Me viene a la memoria una escena de una película española “La casa de la Troya”. Comedia divertida de tema estudiantil, basada en una novela del mismo título. El episodio en cuestión narra el primer día de clase, en el que el catedrático (interpretado por José Isbert) presenta el manual de la signatura, al tiempo que alecciona a los alumnos: “Tengan en cuenta que entre quien se aprenda el libro de memoria y otro que no sepa nada, apruebo al segundo y suspendo al primero. El segundo algún día puede llegar a saber la asignatura, el primero está ya incapacitado para aprenderla”.

Si es importante defender el sistema de oposiciones en el acceso general a la función pública, se hace imprescindible cuando de lo que se trata es de la carrera judicial. Garantizar la objetividad y desechar toda posibilidad de discrecionalidad en la incorporación de jueces y fiscales constituye una condición para poder hablar de Estado de derecho. Pero precisamente por eso la tentación de intervenir por parte del poder político es más fuerte. Se trata de un control desde el origen, asegurándose la ideología y las preferencias políticas de los aspirantes. Para ese objetivo se precisa establecer sistemas de selección con un fuerte componente de discrecionalidad, cuando no de arbitrariedad, permitiendo mayores grados de libertad a los seleccionadores.

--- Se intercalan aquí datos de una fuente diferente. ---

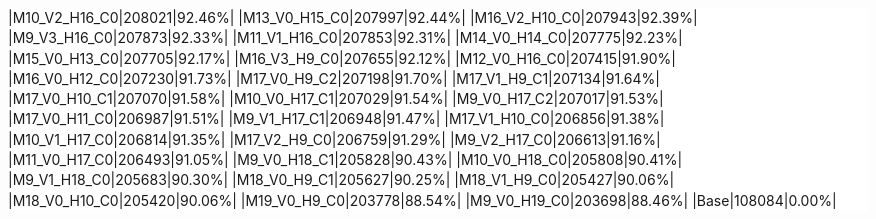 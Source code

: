 |M10_V2_H16_C0|208021|92.46%|
|M13_V0_H15_C0|207997|92.44%|
|M16_V2_H10_C0|207943|92.39%|
|M9_V3_H16_C0|207873|92.33%|
|M11_V1_H16_C0|207853|92.31%|
|M14_V0_H14_C0|207775|92.23%|
|M15_V0_H13_C0|207705|92.17%|
|M16_V3_H9_C0|207655|92.12%|
|M12_V0_H16_C0|207415|91.90%|
|M16_V0_H12_C0|207230|91.73%|
|M17_V0_H9_C2|207198|91.70%|
|M17_V1_H9_C1|207134|91.64%|
|M17_V0_H10_C1|207070|91.58%|
|M10_V0_H17_C1|207029|91.54%|
|M9_V0_H17_C2|207017|91.53%|
|M17_V0_H11_C0|206987|91.51%|
|M9_V1_H17_C1|206948|91.47%|
|M17_V1_H10_C0|206856|91.38%|
|M10_V1_H17_C0|206814|91.35%|
|M17_V2_H9_C0|206759|91.29%|
|M9_V2_H17_C0|206613|91.16%|
|M11_V0_H17_C0|206493|91.05%|
|M9_V0_H18_C1|205828|90.43%|
|M10_V0_H18_C0|205808|90.41%|
|M9_V1_H18_C0|205683|90.30%|
|M18_V0_H9_C1|205627|90.25%|
|M18_V1_H9_C0|205427|90.06%|
|M18_V0_H10_C0|205420|90.06%|
|M19_V0_H9_C0|203778|88.54%|
|M9_V0_H19_C0|203698|88.46%|
|Base|108084|0.00%|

El PSOE en el pasado -año 1985- estableció un sistema de acceso a la judicatura paralelo al sistema de oposiciones, tercer turno (uno de cada tres), cuarto turno (uno de cada cuatro) y quinto turno (uno de cada cinco) en el que se reservaban las plazas para juristas de reconocido prestigio y una serie de años de antigüedad en la profesión. Requisitos todos ellos muy vagos y flexibles, susceptibles de ser juzgados de manera distinta y en los que las decisiones tomadas son difíciles de rebatir o impugnar. La medida se intentó justificar por la insuficiencia en aquel momento del número de jueces y la incapacidad de las oposiciones para solventar esta carencia. Es posible que detrás de esta pretensión se encontrase también, aun cuando no se confesase, la desconfianza que en aquel momento inspiraba al Gobierno la Administración de justicia, en buena medida proveniente del franquismo.

Hoy, desde luego, no se puede alegar ninguna de esas razones. El franquismo queda muy lejos, y ha pasado suficiente tiempo para que se haya podido cubrir por oposición el número necesario de jueces. En este momento no hay ninguna otra razón que una tendencia autocrática que pretende prescindir de la división de poderes y que considera a los tribunales obstáculo para sus fines. Es la concepción que se desprende de la estructura de Estado diseñada por las leyes anticonstitucionales aprobadas por los sediciosos en Cataluña, concepción que ha terminado por ser asumida por Podemos y por el PSOE de Pedro Sánchez.